To facilitate the process, the government has allocated SEK20 million (US$2.6 million) for 2012 and SEK75 million for 2013 to cover the costs of preparing university mergers.

The minister said the government would want to retain higher education opportunities across the country, but these would primarily be in professional training like nursing, teaching or engineering.

Currently there are 37 higher education institutions in Sweden, catering for 440,000 students, a figure that has doubled in the past 20 years. Resources for research are concentrated in 10 institutions.

Björklund said many higher education courses did not have a satisfactory link to research and the goal was that most university professors should have a doctorate and participate actively in research.

"The coalition government now wants to focus on quality, and the first steps were taken [last year] when we instructed the Swedish National Agency for Higher Education to examine all university courses over the next three years and to grade all courses according to a set of quality criteria," he said.

That instruction, which ensured evaluations would be based solely on student results, led to the resignation of Sweden's University Chancellor Anders Flodström, as reported by University World News.

Thomas Blom, acting rector of Karlstad University, which is close to the border with Norway, and Åsa Bergenheim, the incoming rector, said in a joint statement to University World News that while closer cooperation and fusion might be appropriate for some universities it was vital for such a process to take place in a climate of mutual respect.

"The evaluations from the Swedish National Agency for Higher Education demonstrate that larger institutions are not always better than smaller ones," they said.

They added that mergers could enable institutions to share one another's experiences, competence and ideas. "If we manage to do this right, a merger could strengthen teaching and research milieus, relations to the regional society could be broadened and administrative costs could be reduced. And for students a university with several campuses could be of interest, giving more study choices," they said.

"The point, however, is not to become big – but that we shall be good."

Kerstin Norén, rector of Högskolan Vest (University College West) in Trollhättan, told local newspaper TTELA that the minister's article was retelling old myths, such as that university colleges were the weak link in the higher education landscape, when the real problem might be that resourcing was weak.

"Most important to reach high scientific quality are international contacts.

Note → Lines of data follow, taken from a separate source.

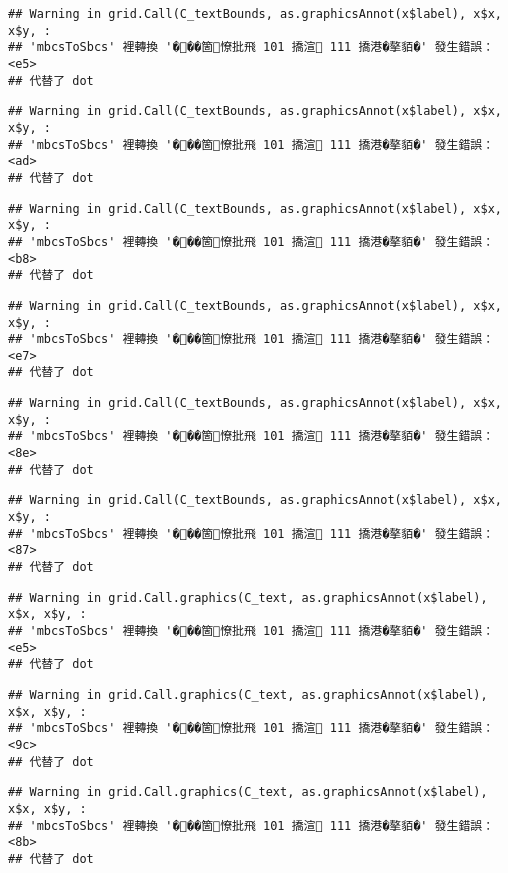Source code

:\documentclass[
]{article}
\begin{document}
\begin{verbatim}
## Warning in grid.Call(C_textBounds, as.graphicsAnnot(x$label), x$x, x$y, :
## 'mbcsToSbcs' 裡轉換 '���箇憭批飛 101 撟渲 111 撟港�摮貊�' 發生錯誤：<e5>
## 代替了 dot
\end{verbatim}

\begin{verbatim}
## Warning in grid.Call(C_textBounds, as.graphicsAnnot(x$label), x$x, x$y, :
## 'mbcsToSbcs' 裡轉換 '���箇憭批飛 101 撟渲 111 撟港�摮貊�' 發生錯誤：<ad>
## 代替了 dot
\end{verbatim}

\begin{verbatim}
## Warning in grid.Call(C_textBounds, as.graphicsAnnot(x$label), x$x, x$y, :
## 'mbcsToSbcs' 裡轉換 '���箇憭批飛 101 撟渲 111 撟港�摮貊�' 發生錯誤：<b8>
## 代替了 dot
\end{verbatim}

\begin{verbatim}
## Warning in grid.Call(C_textBounds, as.graphicsAnnot(x$label), x$x, x$y, :
## 'mbcsToSbcs' 裡轉換 '���箇憭批飛 101 撟渲 111 撟港�摮貊�' 發生錯誤：<e7>
## 代替了 dot
\end{verbatim}

\begin{verbatim}
## Warning in grid.Call(C_textBounds, as.graphicsAnnot(x$label), x$x, x$y, :
## 'mbcsToSbcs' 裡轉換 '���箇憭批飛 101 撟渲 111 撟港�摮貊�' 發生錯誤：<8e>
## 代替了 dot
\end{verbatim}

\begin{verbatim}
## Warning in grid.Call(C_textBounds, as.graphicsAnnot(x$label), x$x, x$y, :
## 'mbcsToSbcs' 裡轉換 '���箇憭批飛 101 撟渲 111 撟港�摮貊�' 發生錯誤：<87>
## 代替了 dot
\end{verbatim}

\begin{verbatim}
## Warning in grid.Call.graphics(C_text, as.graphicsAnnot(x$label), x$x, x$y, :
## 'mbcsToSbcs' 裡轉換 '���箇憭批飛 101 撟渲 111 撟港�摮貊�' 發生錯誤：<e5>
## 代替了 dot
\end{verbatim}

\begin{verbatim}
## Warning in grid.Call.graphics(C_text, as.graphicsAnnot(x$label), x$x, x$y, :
## 'mbcsToSbcs' 裡轉換 '���箇憭批飛 101 撟渲 111 撟港�摮貊�' 發生錯誤：<9c>
## 代替了 dot
\end{verbatim}

\begin{verbatim}
## Warning in grid.Call.graphics(C_text, as.graphicsAnnot(x$label), x$x, x$y, :
## 'mbcsToSbcs' 裡轉換 '���箇憭批飛 101 撟渲 111 撟港�摮貊�' 發生錯誤：<8b>
## 代替了 dot
\end{verbatim}
\end{document}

The size of the research institution is of less importance," Norén said.

Kåre Bremer, rector of Stockholm University, reminded readers of his blog that Björklund had often said that seven to 10 Swedish university colleges might have to be closed down unless they merged with a stronger research institution.

"Now several discussions are taking place on potential mergers, most of them still more or less informal. Stockholm University is not involved yet in any such discussions," he said.

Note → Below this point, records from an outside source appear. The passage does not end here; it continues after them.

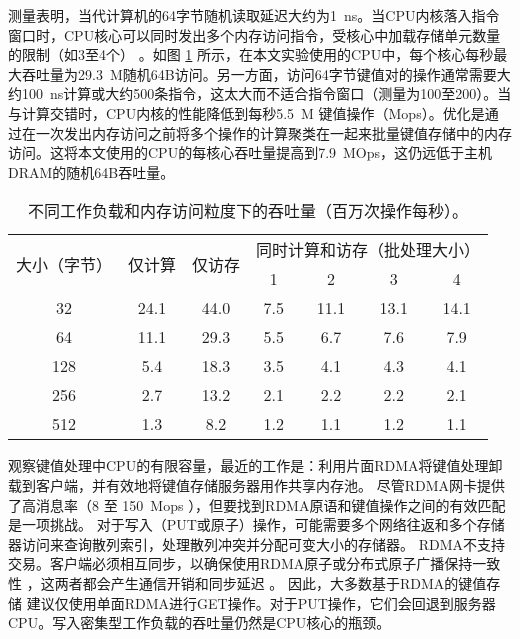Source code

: 测量表明，当代计算机的64字节随机读取延迟大约为1~ns。当CPU内核落入指令窗口时，CPU核心可以同时发出多个内存访问指令，受核心中加载存储单元数量的限制（如3至4个） \cite {gharachorloo1992hiding,han2010packetshader,zhang2015mega}。如图 \ref{kvdirect:tab:kv-cpu-throughput} 所示，在本文实验使用的CPU中，每个核心每秒最大吞吐量为29.3~M随机64B访问。另一方面，访问64字节键值对的操作通常需要大约100~ns计算或大约500条指令，这太大而不适合指令窗口（测量为100至200）。当与计算交错时，CPU内核的性能降低到每秒5.5~M 键值操作（Mops）。优化是通过在一次发出内存访问之前将多个操作的计算聚类在一起来批量键值存储中的内存访问\cite {li2016full,narula2014phase}。这将本文使用的CPU的每核心吞吐量提高到7.9~MOps，这仍远低于主机DRAM的随机64B吞吐量。


\begin{table}[htbp]
	\small
	\centering
	\caption{不同工作负载和内存访问粒度下的吞吐量（百万次操作每秒）。}
	\begin{tabular}{|c|c|c|c|c|c|c|}
		\hline
		\multirow{2}{*}{大小（字节）} & \multirow{2}{*}{仅计算} & \multirow{2}{*}{仅访存} & \multicolumn{4}{c|}{同时计算和访存（批处理大小）} \\\cline{4-7} 
		&  & & 1 & 2 & 3 & 4 \\\hline
		32 & 24.1 & 44.0 & 7.5 & 11.1 & 13.1 & 14.1 \\\hline
		64 & 11.1 & 29.3 & 5.5 & 6.7 & 7.6 & 7.9 \\\hline
		128 & 5.4 & 18.3 & 3.5 & 4.1 & 4.3 & 4.1 \\\hline
		256 & 2.7 & 13.2 & 2.1 & 2.2 & 2.2 & 2.1 \\\hline
		512 & 1.3 & 8.2 & 1.2 & 1.1 & 1.2 & 1.1 \\\hline
	\end{tabular}
	\label{kvdirect:tab:kv-cpu-throughput}
\end{table}


观察键值处理中CPU的有限容量，最近的工作是：利用片面RDMA将键值处理卸载到客户端，并有效地将键值存储服务器用作共享内存池。
尽管RDMA网卡提供了高消息率（8 至 150~Mops \cite {kalia2016design}），但要找到RDMA原语和键值操作之间的有效匹配是一项挑战。
对于写入（PUT或原子）操作，可能需要多个网络往返和多个存储器访问来查询散列索引，处理散列冲突并分配可变大小的存储器。
RDMA不支持交易。客户端必须相互同步，以确保使用RDMA原子或分布式原子广播保持一致性 \cite{szepesi2014designing}，这两者都会产生通信开销和同步延迟 \cite {mitchell2013using,dragojevic2014farm}。
因此，大多数基于RDMA的键值存储 \cite {mitchell2013using,dragojevic2014farm,kalia2014using}建议仅使用单面RDMA进行GET操作。对于PUT操作，它们会回退到服务器CPU。写入密集型工作负载的吞吐量仍然是CPU核心的瓶颈。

Lena Adamson, former secretary-general of the Swedish National Agency for Higher Education and now an expert on quality assurance, teaching and learning and entrepreneurship at the European Institute of Technology, told University World News that concentration and good use of resources was important in any business.

But while she agreed with Björklund on the importance of having a "sharp" national quality assurance system, this objective was not being realised.

"Clear quality profiles instead of extensive peer review reports will steer students' choices more effectively than anything else. This will act as an economic driving force for higher education institutions to find their own solutions in improving quality and making good use of their resources," Adamson said.

"When it comes to small institutions collaborating with larger ones, we must not forget that the correlation between size of institution and intense creation of innovations - in the sense of putting good research to use - is not always given. Concentration and good use of resources, yes. But size may not always be the sole dimension to take into consideration here."